Alloro, come emerge dalla sentenza di primo grado - oggi confermata in appello - mediante dichiarazioni rese alla stampa nel 2010, offendeva gravemente la reputazione di Cicero e Venturi, affermando, contrariamente al vero, di essere stato rimosso per ritorsione dall’incarico di direttore generale del Consorzio Asi di Enna in quanto aveva “dato parere sfavorevole a numerosi atti proposti da Cicero tra cui il bilancio di previsione del 2009” che - sempre a dire di Alloro - sarebbe stato“palesemente falso e la cui approvazione potrebbe configurare gli estremi di un falso ideologico” e, altresì, poteva essere “frutto dell’opposizione al conferimento di incarichi nei confronti di professionisti politicamente impegnati, in un momento in cui i dipendenti dell’Asi di Enna non percepivano emolumenti da diversi mesi”.

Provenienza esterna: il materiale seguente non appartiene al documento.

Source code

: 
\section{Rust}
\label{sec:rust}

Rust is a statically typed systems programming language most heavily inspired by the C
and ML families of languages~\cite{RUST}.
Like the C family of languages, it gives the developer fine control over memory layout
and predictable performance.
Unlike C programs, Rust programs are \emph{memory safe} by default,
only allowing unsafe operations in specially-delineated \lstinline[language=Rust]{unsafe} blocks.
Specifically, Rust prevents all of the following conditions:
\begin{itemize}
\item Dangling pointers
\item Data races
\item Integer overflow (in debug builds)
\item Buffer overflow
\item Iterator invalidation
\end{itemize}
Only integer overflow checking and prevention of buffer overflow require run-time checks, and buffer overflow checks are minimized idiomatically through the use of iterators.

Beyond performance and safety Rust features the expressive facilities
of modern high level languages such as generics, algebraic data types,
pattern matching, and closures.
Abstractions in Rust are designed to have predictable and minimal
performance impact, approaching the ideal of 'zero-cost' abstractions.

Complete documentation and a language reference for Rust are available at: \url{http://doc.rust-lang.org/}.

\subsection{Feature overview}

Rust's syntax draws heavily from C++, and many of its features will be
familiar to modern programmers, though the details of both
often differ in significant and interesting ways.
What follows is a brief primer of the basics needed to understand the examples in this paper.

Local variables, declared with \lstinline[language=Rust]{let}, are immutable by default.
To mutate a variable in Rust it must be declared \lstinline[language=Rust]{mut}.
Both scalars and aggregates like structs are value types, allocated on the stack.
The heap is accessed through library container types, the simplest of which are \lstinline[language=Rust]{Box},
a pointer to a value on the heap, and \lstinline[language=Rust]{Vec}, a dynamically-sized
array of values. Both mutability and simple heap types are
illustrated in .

Inoltre, Alloro, nel suddetto articolo, sempre al riguardo della revoca dall’incarico di direttore dell’Asi di Enna, aveva dichiarato che Venturi “per riuscire in questo obiettivo aveva dovuto rimuovere e poi nominare in meno di un anno tre nuclei di valutazione, tre commissari ed un comitato di garanti illegittimo” motivi della sua revoca di direttore generale, aggiungendo che “bastava verificare nominativi, appartenenze politiche e parentele di coloro che avevano determinato gli atti finalizzati alla revoca per avere la consapevolezza della ritorsione alla quale era stato sottoposto.”